- _Exercise_:
Scan the entries line by line and return those with "Politics".

- _Task input_:
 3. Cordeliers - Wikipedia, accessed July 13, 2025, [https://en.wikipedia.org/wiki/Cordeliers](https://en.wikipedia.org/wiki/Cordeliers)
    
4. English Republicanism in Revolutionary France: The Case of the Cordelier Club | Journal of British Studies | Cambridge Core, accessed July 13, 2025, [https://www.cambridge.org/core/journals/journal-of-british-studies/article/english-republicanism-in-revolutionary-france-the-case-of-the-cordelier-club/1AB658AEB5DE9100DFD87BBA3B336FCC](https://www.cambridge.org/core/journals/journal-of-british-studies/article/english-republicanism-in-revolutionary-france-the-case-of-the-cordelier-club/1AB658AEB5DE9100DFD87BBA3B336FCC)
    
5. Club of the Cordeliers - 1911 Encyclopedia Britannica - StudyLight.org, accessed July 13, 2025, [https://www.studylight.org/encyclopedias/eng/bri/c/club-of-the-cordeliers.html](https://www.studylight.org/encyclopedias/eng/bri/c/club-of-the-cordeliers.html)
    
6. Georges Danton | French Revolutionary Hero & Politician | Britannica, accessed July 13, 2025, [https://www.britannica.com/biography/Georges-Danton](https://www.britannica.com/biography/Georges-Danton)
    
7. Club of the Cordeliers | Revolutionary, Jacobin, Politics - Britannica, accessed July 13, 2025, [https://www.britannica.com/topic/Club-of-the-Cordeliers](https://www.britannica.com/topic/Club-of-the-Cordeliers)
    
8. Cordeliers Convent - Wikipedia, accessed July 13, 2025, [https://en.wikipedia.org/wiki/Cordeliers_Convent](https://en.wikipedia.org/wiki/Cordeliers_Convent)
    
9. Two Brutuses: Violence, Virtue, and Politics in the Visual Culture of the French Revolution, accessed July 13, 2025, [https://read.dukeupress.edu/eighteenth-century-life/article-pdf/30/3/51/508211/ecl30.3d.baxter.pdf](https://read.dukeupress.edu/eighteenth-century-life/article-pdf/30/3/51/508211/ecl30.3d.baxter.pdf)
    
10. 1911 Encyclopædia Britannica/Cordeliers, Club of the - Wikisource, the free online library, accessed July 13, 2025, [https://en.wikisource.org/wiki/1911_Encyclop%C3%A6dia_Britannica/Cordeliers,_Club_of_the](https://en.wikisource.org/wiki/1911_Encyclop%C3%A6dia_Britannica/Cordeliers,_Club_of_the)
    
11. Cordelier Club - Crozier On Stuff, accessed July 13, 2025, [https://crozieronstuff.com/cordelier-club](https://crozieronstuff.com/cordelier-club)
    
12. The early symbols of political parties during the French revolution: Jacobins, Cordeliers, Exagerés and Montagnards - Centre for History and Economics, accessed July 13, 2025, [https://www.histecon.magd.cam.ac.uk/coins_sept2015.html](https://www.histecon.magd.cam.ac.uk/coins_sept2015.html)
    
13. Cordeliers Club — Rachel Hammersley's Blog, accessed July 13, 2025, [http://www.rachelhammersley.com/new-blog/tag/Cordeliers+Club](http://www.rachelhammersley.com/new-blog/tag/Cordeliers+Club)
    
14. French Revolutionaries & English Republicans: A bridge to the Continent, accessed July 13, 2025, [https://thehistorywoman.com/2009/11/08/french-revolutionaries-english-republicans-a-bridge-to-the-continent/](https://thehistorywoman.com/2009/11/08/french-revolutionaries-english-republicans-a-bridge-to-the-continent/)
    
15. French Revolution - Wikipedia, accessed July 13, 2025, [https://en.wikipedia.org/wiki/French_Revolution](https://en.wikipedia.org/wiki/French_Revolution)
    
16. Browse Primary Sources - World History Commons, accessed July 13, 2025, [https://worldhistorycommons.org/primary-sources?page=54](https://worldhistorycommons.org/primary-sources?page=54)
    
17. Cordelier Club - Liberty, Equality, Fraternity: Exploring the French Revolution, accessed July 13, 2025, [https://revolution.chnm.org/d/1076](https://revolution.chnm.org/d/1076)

- _Solution to this task_:
7. Club of the Cordeliers | Revolutionary, Jacobin, Politics - Britannica, accessed July 13, 2025, [https://www.britannica.com/topic/Club-of-the-Cordeliers](https://www.britannica.com/topic/Club-of-the-Cordeliers)
9. Two Brutuses: Violence, Virtue, and Politics in the Visual Culture of the French Revolution, accessed July 13, 2025, [https://read.dukeupress.edu/eighteenth-century-life/article-pdf/30/3/51/508211/ecl30.3d.baxter.pdf](https://read.dukeupress.edu/eighteenth-century-life/article-pdf/30/3/51/508211/ecl30.3d.baxter.pdf)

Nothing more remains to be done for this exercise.